WHAT YOU WILL DO:
Output only how many lines below contain "users".

Content starts

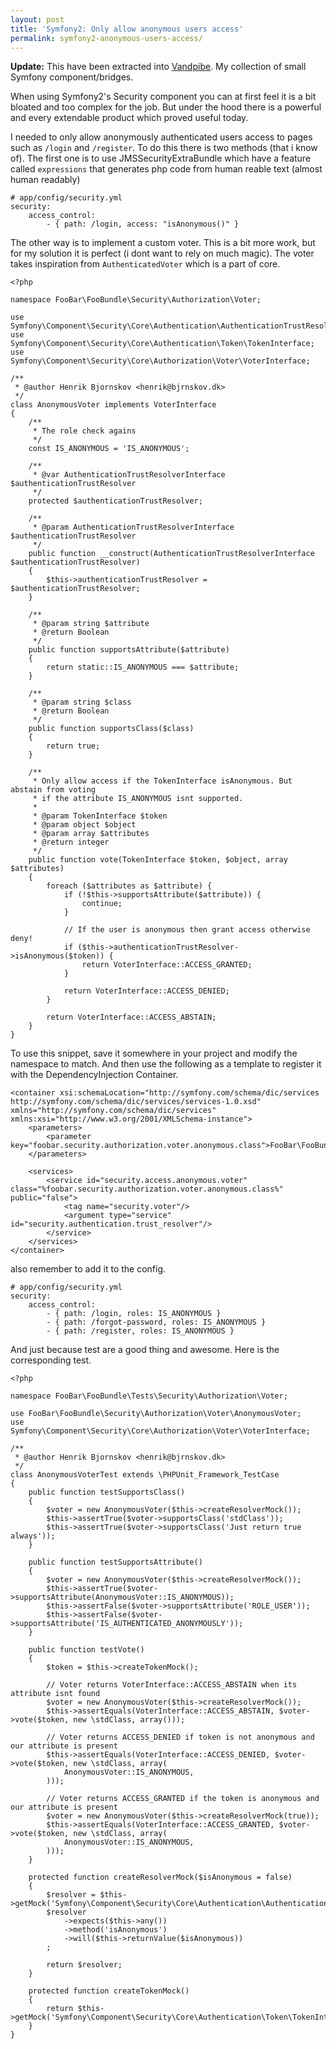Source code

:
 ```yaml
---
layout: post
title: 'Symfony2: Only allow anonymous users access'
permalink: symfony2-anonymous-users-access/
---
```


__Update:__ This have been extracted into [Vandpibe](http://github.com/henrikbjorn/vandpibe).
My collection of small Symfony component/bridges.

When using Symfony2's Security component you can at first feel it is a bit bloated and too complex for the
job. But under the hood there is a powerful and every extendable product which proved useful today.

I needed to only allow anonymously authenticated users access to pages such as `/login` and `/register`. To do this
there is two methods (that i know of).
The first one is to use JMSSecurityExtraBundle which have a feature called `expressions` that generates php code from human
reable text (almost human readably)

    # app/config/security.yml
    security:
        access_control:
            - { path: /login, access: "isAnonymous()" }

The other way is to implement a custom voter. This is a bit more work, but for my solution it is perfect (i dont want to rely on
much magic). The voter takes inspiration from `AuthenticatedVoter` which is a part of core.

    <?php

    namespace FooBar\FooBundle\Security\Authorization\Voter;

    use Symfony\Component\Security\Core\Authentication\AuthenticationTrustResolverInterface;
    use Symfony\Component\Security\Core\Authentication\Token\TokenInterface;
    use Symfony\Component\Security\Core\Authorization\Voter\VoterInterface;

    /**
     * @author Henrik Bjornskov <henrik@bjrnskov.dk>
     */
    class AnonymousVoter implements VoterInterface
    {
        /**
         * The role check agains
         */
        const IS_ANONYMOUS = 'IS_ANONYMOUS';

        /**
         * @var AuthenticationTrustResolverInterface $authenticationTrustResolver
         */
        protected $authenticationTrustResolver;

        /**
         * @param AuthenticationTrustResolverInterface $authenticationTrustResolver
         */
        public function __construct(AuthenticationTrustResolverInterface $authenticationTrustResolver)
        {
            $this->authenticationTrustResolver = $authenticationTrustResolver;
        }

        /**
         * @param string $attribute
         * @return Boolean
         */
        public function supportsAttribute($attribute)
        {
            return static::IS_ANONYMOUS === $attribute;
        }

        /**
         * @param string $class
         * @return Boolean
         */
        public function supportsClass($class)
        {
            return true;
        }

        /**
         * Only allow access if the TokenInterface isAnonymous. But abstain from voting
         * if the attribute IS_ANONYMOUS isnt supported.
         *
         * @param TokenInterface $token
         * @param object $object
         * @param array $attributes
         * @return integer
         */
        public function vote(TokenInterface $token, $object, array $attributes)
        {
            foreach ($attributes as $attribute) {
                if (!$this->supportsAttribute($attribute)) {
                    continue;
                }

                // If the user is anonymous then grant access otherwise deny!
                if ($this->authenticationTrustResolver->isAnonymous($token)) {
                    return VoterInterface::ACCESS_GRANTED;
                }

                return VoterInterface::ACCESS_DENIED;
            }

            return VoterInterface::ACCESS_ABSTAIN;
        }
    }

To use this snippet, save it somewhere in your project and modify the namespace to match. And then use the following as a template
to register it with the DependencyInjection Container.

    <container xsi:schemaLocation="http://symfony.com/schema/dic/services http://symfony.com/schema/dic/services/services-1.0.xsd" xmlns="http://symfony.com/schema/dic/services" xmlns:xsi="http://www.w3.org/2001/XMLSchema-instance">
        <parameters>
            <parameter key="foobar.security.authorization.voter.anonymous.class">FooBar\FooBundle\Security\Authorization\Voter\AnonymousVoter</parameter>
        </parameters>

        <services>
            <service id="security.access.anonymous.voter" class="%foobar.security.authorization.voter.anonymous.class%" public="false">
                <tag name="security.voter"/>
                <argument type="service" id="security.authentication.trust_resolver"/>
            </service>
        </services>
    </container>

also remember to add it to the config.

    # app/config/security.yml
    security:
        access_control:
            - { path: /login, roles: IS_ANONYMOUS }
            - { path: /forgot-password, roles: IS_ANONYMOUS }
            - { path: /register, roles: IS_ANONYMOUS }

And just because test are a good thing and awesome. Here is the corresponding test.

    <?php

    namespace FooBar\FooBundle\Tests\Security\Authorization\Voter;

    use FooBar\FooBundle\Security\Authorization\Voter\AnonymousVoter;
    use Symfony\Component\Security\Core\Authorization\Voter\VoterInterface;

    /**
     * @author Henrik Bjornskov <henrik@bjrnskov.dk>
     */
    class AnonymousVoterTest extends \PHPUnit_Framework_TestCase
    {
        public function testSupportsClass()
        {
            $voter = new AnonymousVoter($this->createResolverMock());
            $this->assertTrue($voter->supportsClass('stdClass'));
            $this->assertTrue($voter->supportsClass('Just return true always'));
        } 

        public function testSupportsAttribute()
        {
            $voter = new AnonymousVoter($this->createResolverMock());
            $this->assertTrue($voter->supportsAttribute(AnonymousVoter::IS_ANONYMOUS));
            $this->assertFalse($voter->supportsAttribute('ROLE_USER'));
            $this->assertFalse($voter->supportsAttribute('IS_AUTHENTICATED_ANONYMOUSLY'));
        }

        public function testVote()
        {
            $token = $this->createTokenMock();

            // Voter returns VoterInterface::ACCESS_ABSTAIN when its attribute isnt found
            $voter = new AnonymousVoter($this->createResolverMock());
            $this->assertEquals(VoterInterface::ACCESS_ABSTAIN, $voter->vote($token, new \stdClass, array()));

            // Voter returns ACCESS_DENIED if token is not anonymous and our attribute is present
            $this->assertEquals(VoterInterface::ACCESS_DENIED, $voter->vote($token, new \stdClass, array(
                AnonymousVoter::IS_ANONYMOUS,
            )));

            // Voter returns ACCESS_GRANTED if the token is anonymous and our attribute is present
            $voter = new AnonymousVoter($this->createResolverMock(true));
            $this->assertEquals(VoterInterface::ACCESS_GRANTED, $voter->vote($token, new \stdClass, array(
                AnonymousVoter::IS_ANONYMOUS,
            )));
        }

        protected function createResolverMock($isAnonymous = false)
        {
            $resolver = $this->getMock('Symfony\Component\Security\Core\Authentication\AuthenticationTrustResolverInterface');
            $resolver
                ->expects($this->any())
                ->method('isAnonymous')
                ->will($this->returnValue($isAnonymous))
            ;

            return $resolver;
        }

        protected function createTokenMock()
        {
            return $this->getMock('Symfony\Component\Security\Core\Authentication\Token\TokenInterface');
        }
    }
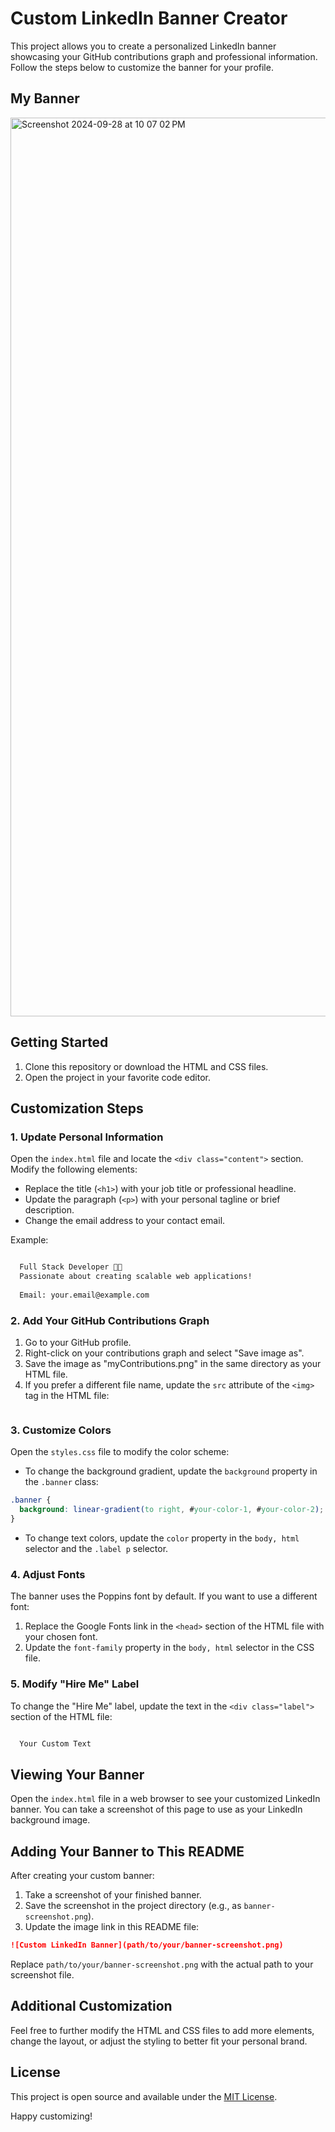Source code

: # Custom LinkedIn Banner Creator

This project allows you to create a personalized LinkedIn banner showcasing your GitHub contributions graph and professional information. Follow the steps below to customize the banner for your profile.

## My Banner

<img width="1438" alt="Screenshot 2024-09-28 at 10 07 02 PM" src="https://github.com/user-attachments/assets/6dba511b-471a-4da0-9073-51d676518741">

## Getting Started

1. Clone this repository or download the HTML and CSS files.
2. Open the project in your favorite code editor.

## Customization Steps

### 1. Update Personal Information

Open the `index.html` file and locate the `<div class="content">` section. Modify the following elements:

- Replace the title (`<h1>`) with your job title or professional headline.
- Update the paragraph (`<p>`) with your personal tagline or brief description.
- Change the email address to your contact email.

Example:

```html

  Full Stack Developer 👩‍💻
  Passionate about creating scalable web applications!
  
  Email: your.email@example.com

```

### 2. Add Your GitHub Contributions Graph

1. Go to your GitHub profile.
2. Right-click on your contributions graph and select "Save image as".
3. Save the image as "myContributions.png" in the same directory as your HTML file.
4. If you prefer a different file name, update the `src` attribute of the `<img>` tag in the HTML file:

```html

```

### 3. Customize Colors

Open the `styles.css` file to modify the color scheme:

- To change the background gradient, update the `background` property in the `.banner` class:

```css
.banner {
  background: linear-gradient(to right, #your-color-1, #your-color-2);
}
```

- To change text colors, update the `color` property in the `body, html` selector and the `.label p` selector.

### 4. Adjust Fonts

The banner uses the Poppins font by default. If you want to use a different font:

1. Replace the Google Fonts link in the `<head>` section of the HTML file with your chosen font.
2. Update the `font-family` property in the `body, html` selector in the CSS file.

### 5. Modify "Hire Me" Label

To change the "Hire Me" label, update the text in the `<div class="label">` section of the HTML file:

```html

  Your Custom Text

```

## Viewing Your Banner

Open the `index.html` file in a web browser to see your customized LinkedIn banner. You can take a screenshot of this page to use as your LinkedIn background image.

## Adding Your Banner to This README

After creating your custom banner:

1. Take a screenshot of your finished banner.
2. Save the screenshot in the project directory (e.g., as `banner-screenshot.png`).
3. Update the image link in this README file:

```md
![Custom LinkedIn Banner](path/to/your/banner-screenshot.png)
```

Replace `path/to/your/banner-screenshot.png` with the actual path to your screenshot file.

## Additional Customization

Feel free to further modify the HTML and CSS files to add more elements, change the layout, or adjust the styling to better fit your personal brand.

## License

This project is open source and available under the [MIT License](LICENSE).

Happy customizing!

Content ends

EXERCISE RESULT:
3